Environmental groups and the Justice Dept. are battling it out in federal court over the legality of Corps of Engineers wetlands permits issued for disposal of mining waste.
In July, the Ohio Valley Environmental Coalition and other groups scored a victory in U.S. District Court in Huntington, W.Va., when Judge Joseph R. Goodwin ruled that the Corps' Nationwide Permit 21 violated the Clean Water Act. He barred the Corps from authorizing work under the permit in waterways in the southern district of West Virginia. The Justice Dept. appealed Goodwin's ruling.

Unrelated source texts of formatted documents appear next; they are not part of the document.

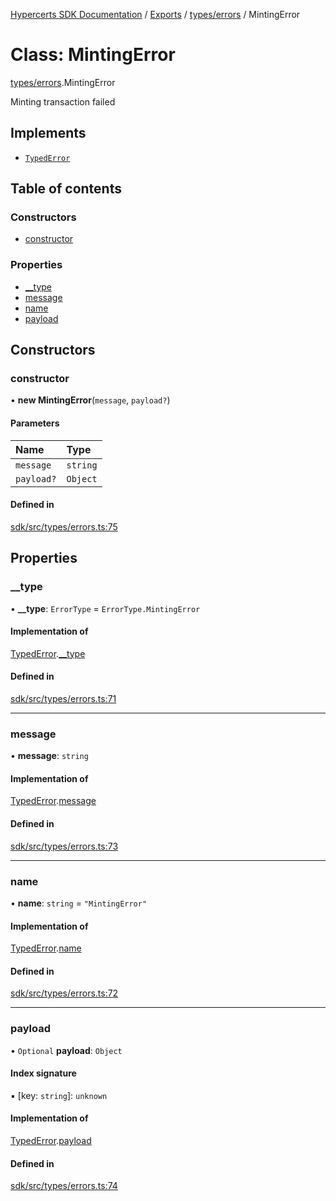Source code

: [Hypercerts SDK Documentation](../README.md) / [Exports](../modules.md) / [types/errors](../modules/types_errors.md) / MintingError

# Class: MintingError

[types/errors](../modules/types_errors.md).MintingError

Minting transaction failed

## Implements

- [`TypedError`](../interfaces/types_errors.TypedError.md)

## Table of contents

### Constructors

- [constructor](types_errors.MintingError.md#constructor)

### Properties

- [\_\_type](types_errors.MintingError.md#__type)
- [message](types_errors.MintingError.md#message)
- [name](types_errors.MintingError.md#name)
- [payload](types_errors.MintingError.md#payload)

## Constructors

### constructor

• **new MintingError**(`message`, `payload?`)

#### Parameters

| Name       | Type     |
| :--------- | :------- |
| `message`  | `string` |
| `payload?` | `Object` |

#### Defined in

[sdk/src/types/errors.ts:75](https://github.com/Network-Goods/hypercerts/blob/4e6c302/sdk/src/types/errors.ts#L75)

## Properties

### \_\_type

• **\_\_type**: `ErrorType` = `ErrorType.MintingError`

#### Implementation of

[TypedError](../interfaces/types_errors.TypedError.md).[\_\_type](../interfaces/types_errors.TypedError.md#__type)

#### Defined in

[sdk/src/types/errors.ts:71](https://github.com/Network-Goods/hypercerts/blob/4e6c302/sdk/src/types/errors.ts#L71)

---

### message

• **message**: `string`

#### Implementation of

[TypedError](../interfaces/types_errors.TypedError.md).[message](../interfaces/types_errors.TypedError.md#message)

#### Defined in

[sdk/src/types/errors.ts:73](https://github.com/Network-Goods/hypercerts/blob/4e6c302/sdk/src/types/errors.ts#L73)

---

### name

• **name**: `string` = `"MintingError"`

#### Implementation of

[TypedError](../interfaces/types_errors.TypedError.md).[name](../interfaces/types_errors.TypedError.md#name)

#### Defined in

[sdk/src/types/errors.ts:72](https://github.com/Network-Goods/hypercerts/blob/4e6c302/sdk/src/types/errors.ts#L72)

---

### payload

• `Optional` **payload**: `Object`

#### Index signature

▪ [key: `string`]: `unknown`

#### Implementation of

[TypedError](../interfaces/types_errors.TypedError.md).[payload](../interfaces/types_errors.TypedError.md#payload)

#### Defined in

[sdk/src/types/errors.ts:74](https://github.com/Network-Goods/hypercerts/blob/4e6c302/sdk/src/types/errors.ts#L74)
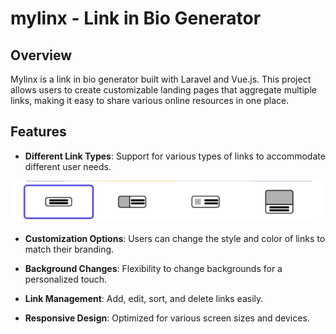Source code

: # mylinx - Link in Bio Generator

## Overview

Mylinx is a link in bio generator built with Laravel and Vue.js. This project allows users to create customizable landing pages that aggregate multiple links, making it easy to share various online resources in one place.

## Features

- **Different Link Types**: Support for various types of links to accommodate different user needs.

<img src="https://github.com/AramDonyaee/mylinx/blob/main/different%20link%20types.png?raw=true" />
  
- **Customization Options**: Users can change the style and color of links to match their branding.

- **Background Changes**: Flexibility to change backgrounds for a personalized touch.

- **Link Management**: Add, edit, sort, and delete links easily.

- **Responsive Design**: Optimized for various screen sizes and devices.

In the latest development, environmental groups on Dec. 3 filed a motion in district court alleging that the Corps broke the injunction and asking Goodwin to find the agency in contempt. Justice filed its response on Dec. 7, arguing that Corps has complied with the judge's orders.


The case, Ohio Valley Environmental Coalition v. Bulen, centers on disposing of waste material from mountaintop coal mining, in which the upper part of a mountain is removed so miners can excavate seams of coal. According to the July court decision, the Surface Mining Control and Reclamation Act requires mining companies to restore the area to its "approximate original contour," but there always is excess material, which is deposited in valley fills or other locations.

Nationwide Permit 21, one of a series of broad wetlands permits that the Corps issues, deals with surface coal mining, allowing companies to discharge fill material into "waters of the United States."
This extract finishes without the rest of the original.